Angela Merkel said: "We have a problem with AstraZeneca"
Credit: Reuters
Coronavirus Article Bar with counter
Angela Merkel on Tuesday voiced support for EU chief Ursula von der Leyen’s threat to block AstraZeneca vaccines produced in the bloc from being exported, ahead of a crunch EU summit on the escalating row.
The German Chancellor gave her backing to the head of the EU as she extended her country’s lockdown until April 18 to try to break a third wave of the Covid-19 pandemic — which she blamed on the rapid spread of the UK variant.
"I support Commission President Ursula von der Leyen," Mrs Merkel said.
"We have a problem with AstraZeneca," she added. "We will decide responsibly."
European officials are furious that AstraZeneca has been able to deliver its UK contract in full while falling short on its supplies to the EU.
In her tough warning to the Anglo-Swedish pharmaceutical giant last Saturday, Mrs von der Leyen said: "That’s the message to AstraZeneca: you fulfil your contract with Europe first before you start delivering to other countries."
The warning comes as the European Union struggles to speed up its Covid-19 inoculation campaign, just as many member states, including Germany, face a third coronavirus wave and renewed curbs on public life.
Continent lags behind UK in rollout
In talks that ran deep into the night, Mrs Merkel pushed the leaders of Germany’s 16 states to take a tougher stance to fight the pandemic, reversing plans for a gradual re-opening of the economy agreed earlier this month after a sharp rise in the infection rate.
"We are now basically in a new pandemic. The British mutation has become dominant," Mrs Merkel told a news conference.
"Fundamentally, we face a new virus of the same kind but with very different characteristics. More deadly, more infectious, and infectious for longer."
Germany started cautiously easing restrictions earlier this month. But the spread of more infectious variants of the virus has pushed up cases, prompting concerns that hospitals could soon be overstretched without further curbs.
The number of cases per 100,000 people over a week stood at 107 on Monday, above the level at which intensive care units will be overwhelmed. More than 3,000 people with Covid-19 are in intensive care.
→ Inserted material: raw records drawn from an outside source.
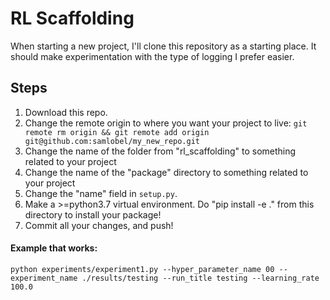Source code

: # RL Scaffolding
When starting a new project, I'll clone this repository as a starting place. It should make experimentation with the type of logging I prefer easier.


## Steps
1. Download this repo.
2. Change the remote origin to where you want your project to live: `git remote rm origin && git remote add origin git@github.com:samlobel/my_new_repo.git`
3. Change the name of the folder from "rl_scaffolding" to something related to your project
4. Change the name of the "package" directory to something related to your project
5. Change the "name" field in `setup.py`. 
6. Make a >=python3.7 virtual environment. Do "pip install -e ." from this directory to install your package!
7. Commit all your changes, and push!

#### Example that works:

`python experiments/experiment1.py --hyper_parameter_name 00 --experiment_name ./results/testing --run_title testing --learning_rate 100.0`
A nurse takes care of a Covid-19 patient in the Covid-19 intensive care unit of the university hospital in Essen, western Germany,
Credit: AFP
For five days from April 1, Germans are to stay at home and reduce contacts as much as possible. But the late-night agreement did not include a closing of all stores, including essential shops like supermarkets, which Mrs Merkel had called for.
Big family gatherings will be banned over the holidays, with no more than two households, or up to five people, being allowed to meet. The government will ask churches to hold any Easter services online to avoid gatherings.
Economists said the extension of Germany’s lockdown measures would delay a much hoped-for recovery in Europe’s largest economy from spring until early summer.
Talks had dragged on for hours as Mrs Merkel and state leaders were at loggerheads over whether to ease restrictions on domestic travel over the Easter holiday season.
Germans can travel freely even amid the pandemic, but hotels and holiday resorts in the country are not allowed to rent rooms to tourists. That leaves travel abroad as the only option for those who are desperate to go on holidays.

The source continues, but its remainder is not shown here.